## [Task inputs]
------------------------------------
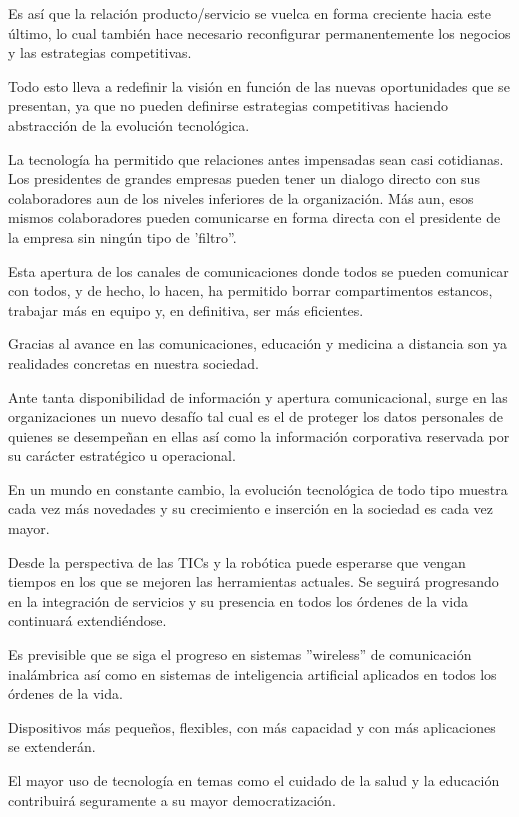\documentclass[a4paper, 12pt]{article}
\begin{document}
Es así que la relación producto/servicio se vuelca en forma creciente hacia este último, lo cual también hace necesario reconfigurar permanentemente los negocios y las estrategias competitivas.

Todo esto lleva a redefinir la visión en función de las nuevas oportunidades que se presentan, ya que no pueden definirse estrategias competitivas haciendo abstracción de la evolución tecnológica.

La tecnología ha permitido que relaciones antes impensadas sean casi cotidianas. Los presidentes de grandes empresas pueden tener un dialogo directo con sus colaboradores aun de los niveles inferiores de la organización. Más aun, esos mismos colaboradores pueden comunicarse en forma directa con el presidente de la empresa sin ningún tipo de 'filtro''.

Esta apertura de los canales de comunicaciones donde todos se pueden comunicar con todos, y de hecho, lo hacen, ha permitido borrar compartimentos estancos, trabajar más en equipo y, en definitiva, ser más eficientes.

Gracias al avance en las comunicaciones, educación y medicina a distancia son ya realidades concretas en nuestra sociedad.

Ante tanta disponibilidad de información y apertura comunicacional, surge en las organizaciones un nuevo desafío tal cual es el de proteger los datos personales de quienes se desempeñan en ellas así como la información corporativa reservada por su carácter estratégico u operacional.

En un mundo en constante cambio, la evolución tecnológica de todo tipo muestra cada vez más novedades y su crecimiento e inserción en la sociedad es cada vez mayor.

Desde la perspectiva de las TICs y la robótica puede esperarse que vengan tiempos en los que se mejoren las herramientas actuales. Se seguirá progresando en la integración de servicios y su presencia en todos los órdenes de la vida continuará extendiéndose.

Es previsible que se siga el progreso en sistemas ''wireless''  de comunicación inalámbrica así como en sistemas de inteligencia artificial aplicados en todos los órdenes de la vida.

Dispositivos más pequeños, flexibles, con más capacidad y con más aplicaciones se extenderán.

El mayor uso de tecnología en temas como el cuidado de la salud y la educación contribuirá seguramente a su mayor democratización.
\end{document}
------------------------------------
## [Requirement]
Scan the records above for the word "educación". Show each line in which it appears.

## [Solution to this problem]
Gracias al avance en las comunicaciones, educación y medicina a distancia son ya realidades concretas en nuestra sociedad.
El mayor uso de tecnología en temas como el cuidado de la salud y la educación contribuirá seguramente a su mayor democratización.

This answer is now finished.